Bayelsa State has one of the largest crude oil and natural gas deposits in Nigeria. Bayelsa is often described as the cradle of Ijaw culture and tradition because of its rich culture and tradition that dates back to so many centuries.

Fishing is the major occupation of Bayelsa people because of the abundant creeks, lagoons, rivers and swamps within which commercial fishing is practiced. Over 200 species of fish can be found in the waters within and around the state. Fish oil extraction is a common economic activity throughout all the LGAs of the state, and the coastal areas abound in sea foods such as fish, oysters, crabs, lobsters, periwinkle et cetera. There are also sea animals such as Hippopotamus, manatee, crocodile etc. in the seas, rivers and streams that crisscross the state.

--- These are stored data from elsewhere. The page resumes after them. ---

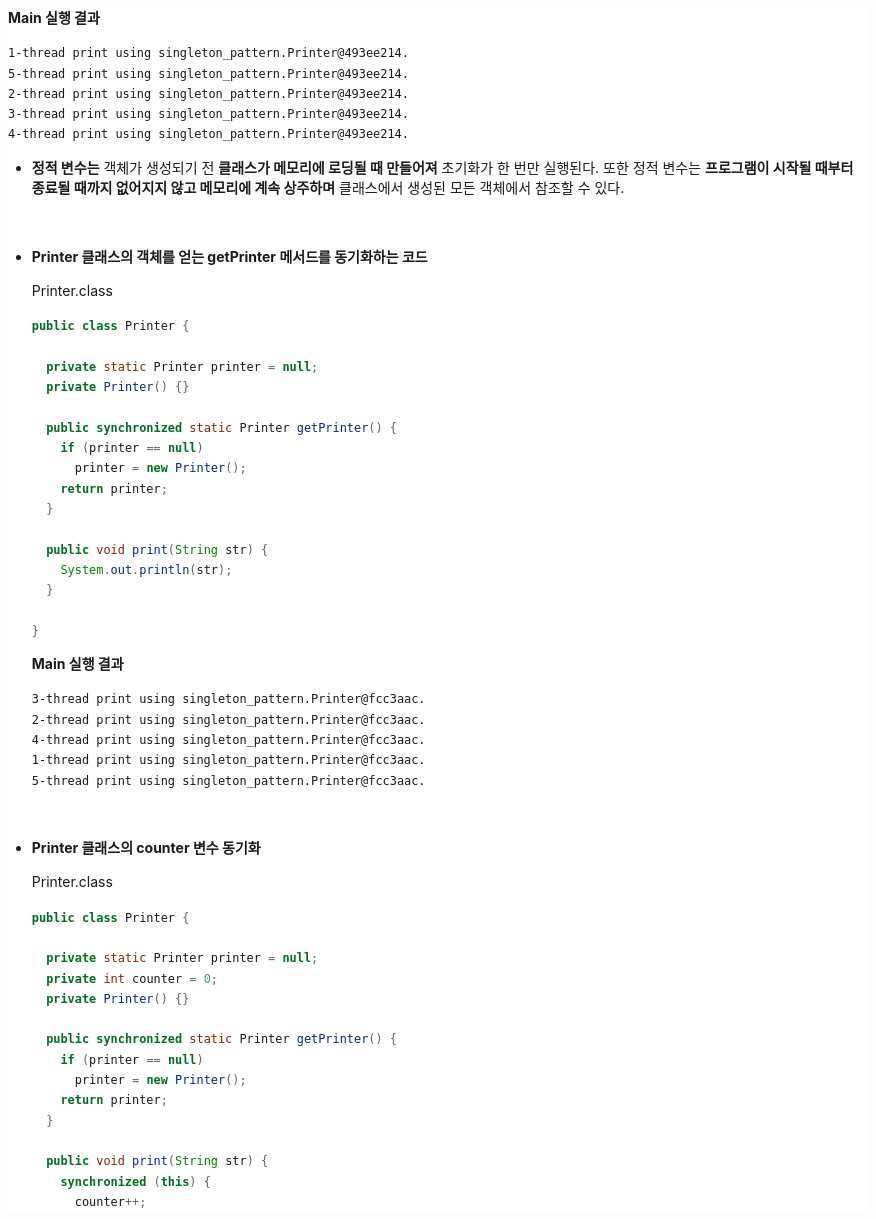   **Main 실행 결과**

  ```
  1-thread print using singleton_pattern.Printer@493ee214.
  5-thread print using singleton_pattern.Printer@493ee214.
  2-thread print using singleton_pattern.Printer@493ee214.
  3-thread print using singleton_pattern.Printer@493ee214.
  4-thread print using singleton_pattern.Printer@493ee214.
  ```

  * **정적 변수는** 객체가 생성되기 전 **클래스가 메모리에 로딩될 때 만들어져** 초기화가 한 번만 실행된다. 또한 정적 변수는 **프로그램이 시작될 때부터 종료될 때까지 없어지지 않고 메모리에 계속 상주하며** 클래스에서 생성된 모든 객체에서 참조할 수 있다.

<br/>

* **Printer 클래스의 객체를 얻는 getPrinter 메서드를 동기화하는 코드**

  Printer.class

  ```java
  public class Printer {
  
    private static Printer printer = null;
    private Printer() {}
  
    public synchronized static Printer getPrinter() {
      if (printer == null)
        printer = new Printer();
      return printer;
    }
  
    public void print(String str) {
      System.out.println(str);
    }
  
  }
  ```

  **Main 실행 결과**

  ```
  3-thread print using singleton_pattern.Printer@fcc3aac.
  2-thread print using singleton_pattern.Printer@fcc3aac.
  4-thread print using singleton_pattern.Printer@fcc3aac.
  1-thread print using singleton_pattern.Printer@fcc3aac.
  5-thread print using singleton_pattern.Printer@fcc3aac.
  ```

<br/>

* **Printer 클래스의 counter 변수 동기화**

  Printer.class

  ```java
  public class Printer {
  
    private static Printer printer = null;
    private int counter = 0;
    private Printer() {}
  
    public synchronized static Printer getPrinter() {
      if (printer == null)
        printer = new Printer();
      return printer;
    }
  
    public void print(String str) {
      synchronized (this) {
        counter++;
  ```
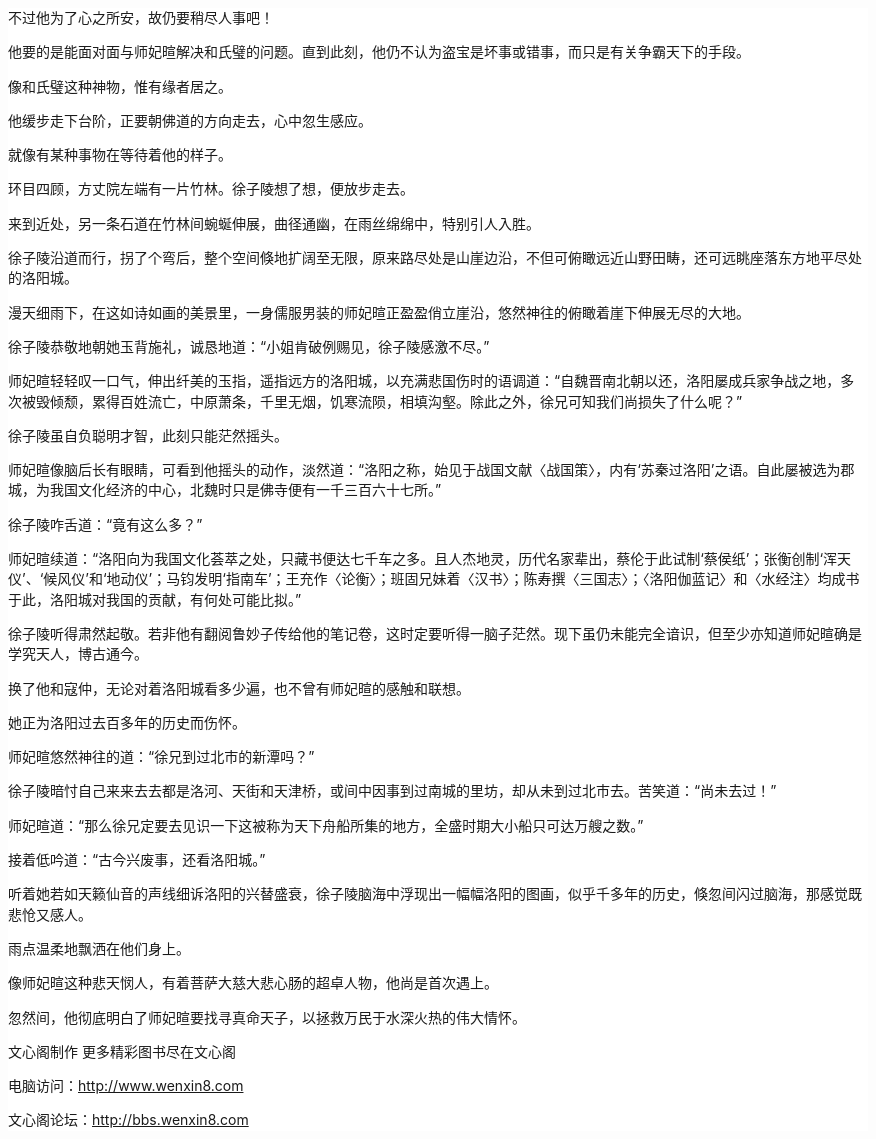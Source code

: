 不过他为了心之所安，故仍要稍尽人事吧！

他要的是能面对面与师妃暄解决和氏璧的问题。直到此刻，他仍不认为盗宝是坏事或错事，而只是有关争霸天下的手段。

像和氏璧这种神物，惟有缘者居之。

他缓步走下台阶，正要朝佛道的方向走去，心中忽生感应。

就像有某种事物在等待着他的样子。

环目四顾，方丈院左端有一片竹林。徐子陵想了想，便放步走去。

来到近处，另一条石道在竹林间蜿蜒伸展，曲径通幽，在雨丝绵绵中，特别引人入胜。

徐子陵沿道而行，拐了个弯后，整个空间倏地扩阔至无限，原来路尽处是山崖边沿，不但可俯瞰远近山野田畴，还可远眺座落东方地平尽处的洛阳城。

漫天细雨下，在这如诗如画的美景里，一身儒服男装的师妃暄正盈盈俏立崖沿，悠然神往的俯瞰着崖下伸展无尽的大地。

徐子陵恭敬地朝她玉背施礼，诚恳地道：“小姐肯破例赐见，徐子陵感激不尽。”

师妃暄轻轻叹一口气，伸出纤美的玉指，遥指远方的洛阳城，以充满悲国伤时的语调道：“自魏晋南北朝以还，洛阳屡成兵家争战之地，多次被毁倾颓，累得百姓流亡，中原萧条，千里无烟，饥寒流陨，相填沟壑。除此之外，徐兄可知我们尚损失了什么呢？”

徐子陵虽自负聪明才智，此刻只能茫然摇头。

师妃暄像脑后长有眼睛，可看到他摇头的动作，淡然道：“洛阳之称，始见于战国文献〈战国策〉，内有‘苏秦过洛阳’之语。自此屡被选为郡城，为我国文化经济的中心，北魏时只是佛寺便有一千三百六十七所。”

徐子陵咋舌道：“竟有这么多？”

师妃暄续道：“洛阳向为我国文化荟萃之处，只藏书便达七千车之多。且人杰地灵，历代名家辈出，蔡伦于此试制‘蔡侯纸’；张衡创制‘浑天仪’、‘候风仪’和‘地动仪’；马钧发明‘指南车’；王充作〈论衡〉；班固兄妹着〈汉书〉；陈寿撰〈三国志〉；〈洛阳伽蓝记〉和〈水经注〉均成书于此，洛阳城对我国的贡献，有何处可能比拟。”

徐子陵听得肃然起敬。若非他有翻阅鲁妙子传给他的笔记卷，这时定要听得一脑子茫然。现下虽仍未能完全谙识，但至少亦知道师妃暄确是学究天人，博古通今。

换了他和寇仲，无论对着洛阳城看多少遍，也不曾有师妃暄的感触和联想。

她正为洛阳过去百多年的历史而伤怀。

师妃暄悠然神往的道：“徐兄到过北市的新潭吗？”

徐子陵暗忖自己来来去去都是洛河、天街和天津桥，或间中因事到过南城的里坊，却从未到过北市去。苦笑道：“尚未去过！”

师妃暄道：“那么徐兄定要去见识一下这被称为天下舟船所集的地方，全盛时期大小船只可达万艘之数。”

接着低吟道：“古今兴废事，还看洛阳城。”

听着她若如天籁仙音的声线细诉洛阳的兴替盛衰，徐子陵脑海中浮现出一幅幅洛阳的图画，似乎千多年的历史，倏忽间闪过脑海，那感觉既悲怆又感人。

雨点温柔地飘洒在他们身上。

像师妃暄这种悲天悯人，有着菩萨大慈大悲心肠的超卓人物，他尚是首次遇上。

忽然间，他彻底明白了师妃暄要找寻真命天子，以拯救万民于水深火热的伟大情怀。

文心阁制作 更多精彩图书尽在文心阁

电脑访问：http://www.wenxin8.com

文心阁论坛：http://bbs.wenxin8.com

Food crops grown in the state include yam, cocoyam, banana, pineapple and plantain. Cash crops grown in the state include coconut, pears, oil palm and raffia palm. The potentialities for the development of these crops to feed local industries are very good. Technologies are being developed to reclaim land from mangrove swamps in order to cultivate food, especially lowland rice and the cash crops identified above on a large, commercial scale.

Location: Bayelsa is geographically located approximately within Latitude 4°15 North at the Southern part & 5°23 North at the Northern limit and Longitude 5°22 East at the Western part & 6°45 East at the actual Eastern limit. It is bordered by Delta State to the West, Rivers State to the East, the Atlantic Ocean to the South and both Rivers and Delta States to the North.

Geology: Domiciled within the lower delta plain believed to have been formed during the Holocene of the quaternary period by the accumulation of sedimentary deposits. The major geological characteristic of the state is sedimentary alluvium.

Soils: The major soil types in the state are young and shallow,(inceptisol Aquepts) and acid sulphate soils (Sulphaquepts). There are variations in the soils, some soil types occupy extensive areas whereas others are of limited extent. However, based on physio graphic differences, several soil units could be identified in the state.

Climate and Vegetation: Rainfall in the State varies in quantity from one area to another. The state experiences equatorial type of climate in the southern the most part and tropical rain towards the northern parts. The average monthly temperature is in the range of 25°C to 31°C. The hottest months are December to April.

Minerals: With the largest crude oil reserve in the Niger Delta of Nigeria, the state produces over 40% of the country’s on-shore crude oil and vast quantities of associated gas. It also has large deposits of clay.